Second, we must materially support anti-imperialist journalism and resistance networks across Asia. That means donating directly to grassroots movements like the Okinawa Environmental Justice Project or BAYAN Philippines. It means amplifying translated movement materials, hosting fundraisers, and developing logistical networks to send legal and media aid. Solidarity is not a slogan—it is infrastructure.

Third, we must build Proletarian Cyber Resistance projects that expose the hidden geography of empire. Using tools like OpenStreetMap, activists can collaborate with antiwar organizations to map U.S. military infrastructure across the First and Second Island Chains—detailing missile hubs, drone bases, logistics corridors, naval chokepoints, and command centers. These maps can include timelines of expansion, environmental impacts, Indigenous resistance, and treaty violations. They should be hosted on mirrored, decentralized servers, shared via encrypted channels, and circulated through digital teach-ins and print zines. This strategy draws from WI’s “Russia vs. the Shipping Cartel”, which demonstrated how strategic cartography can reveal imperial choke points across maritime Asia. If the empire surveils us, we return the gaze.

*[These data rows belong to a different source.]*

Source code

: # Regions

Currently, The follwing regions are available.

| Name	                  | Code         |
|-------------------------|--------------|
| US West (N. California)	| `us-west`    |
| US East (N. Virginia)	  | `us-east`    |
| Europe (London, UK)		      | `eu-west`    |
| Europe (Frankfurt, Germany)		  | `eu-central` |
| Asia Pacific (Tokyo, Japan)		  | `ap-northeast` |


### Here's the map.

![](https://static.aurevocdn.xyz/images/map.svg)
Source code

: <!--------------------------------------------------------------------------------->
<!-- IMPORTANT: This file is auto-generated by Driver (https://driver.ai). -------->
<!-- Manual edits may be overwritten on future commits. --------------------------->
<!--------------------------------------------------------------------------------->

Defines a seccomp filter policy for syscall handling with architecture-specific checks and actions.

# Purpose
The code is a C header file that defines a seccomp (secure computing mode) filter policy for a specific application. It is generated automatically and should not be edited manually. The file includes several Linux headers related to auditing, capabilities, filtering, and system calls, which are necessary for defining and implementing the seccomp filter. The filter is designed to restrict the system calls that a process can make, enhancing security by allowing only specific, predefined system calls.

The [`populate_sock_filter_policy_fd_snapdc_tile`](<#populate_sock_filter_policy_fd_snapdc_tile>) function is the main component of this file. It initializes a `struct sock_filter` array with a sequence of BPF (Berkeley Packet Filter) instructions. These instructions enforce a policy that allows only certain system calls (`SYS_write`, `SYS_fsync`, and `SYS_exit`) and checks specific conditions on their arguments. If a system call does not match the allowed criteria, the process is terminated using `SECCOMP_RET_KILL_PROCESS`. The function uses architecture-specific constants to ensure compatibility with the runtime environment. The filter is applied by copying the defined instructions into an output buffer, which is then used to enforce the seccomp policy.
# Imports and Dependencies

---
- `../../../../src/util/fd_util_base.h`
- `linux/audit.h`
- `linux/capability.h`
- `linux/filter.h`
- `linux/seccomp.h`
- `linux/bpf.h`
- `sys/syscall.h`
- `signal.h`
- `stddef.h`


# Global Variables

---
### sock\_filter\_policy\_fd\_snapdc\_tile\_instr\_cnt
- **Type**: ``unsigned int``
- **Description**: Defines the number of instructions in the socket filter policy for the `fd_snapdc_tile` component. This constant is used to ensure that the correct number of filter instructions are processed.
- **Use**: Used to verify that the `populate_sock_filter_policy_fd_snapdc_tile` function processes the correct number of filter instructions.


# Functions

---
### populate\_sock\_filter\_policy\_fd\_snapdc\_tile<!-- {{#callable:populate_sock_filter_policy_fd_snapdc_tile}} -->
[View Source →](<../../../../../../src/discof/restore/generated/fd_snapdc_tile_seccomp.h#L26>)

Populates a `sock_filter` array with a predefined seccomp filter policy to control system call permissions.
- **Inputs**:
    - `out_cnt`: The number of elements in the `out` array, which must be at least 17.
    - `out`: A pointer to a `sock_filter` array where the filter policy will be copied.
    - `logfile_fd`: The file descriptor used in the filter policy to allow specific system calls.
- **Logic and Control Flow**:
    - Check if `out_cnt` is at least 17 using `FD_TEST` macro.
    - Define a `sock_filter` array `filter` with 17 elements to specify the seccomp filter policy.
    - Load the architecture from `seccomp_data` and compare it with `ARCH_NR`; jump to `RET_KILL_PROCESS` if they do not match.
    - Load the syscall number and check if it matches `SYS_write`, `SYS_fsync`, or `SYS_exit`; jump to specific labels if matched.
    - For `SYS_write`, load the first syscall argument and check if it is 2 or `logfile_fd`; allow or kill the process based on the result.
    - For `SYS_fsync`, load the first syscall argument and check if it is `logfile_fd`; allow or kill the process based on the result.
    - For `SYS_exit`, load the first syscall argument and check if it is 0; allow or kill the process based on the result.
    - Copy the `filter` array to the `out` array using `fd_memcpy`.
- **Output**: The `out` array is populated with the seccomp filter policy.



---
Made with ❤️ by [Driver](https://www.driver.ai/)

Finally, we must transform political education into a weapon. Launch study groups and teach-ins under a unifying banner: No New Pacific War. Study the history of Japanese imperialism. Study the re-militarization of postwar Japan. Study the U.S. security treaties that animate this violence. Use WI articles, BRICS+ communiqués, and testimonies from land defenders as source material. Bring in organizers from Asian diaspora communities, antiwar veterans, and Indigenous scholars. Teach the truth: that war is not inevitable, that empire is not permanent, and that resistance is already underway.

We are not powerless. We are entangled. The Pacific is not far. It is here—in our banks, our schools, our newsfeeds, our taxes. If we do nothing, we grease the wheels of recolonization. But if we act, we can jam the machine. From Oakland to Okinawa, from Seoul to San Francisco, from Cagayan to Chicago—the frontline is everywhere.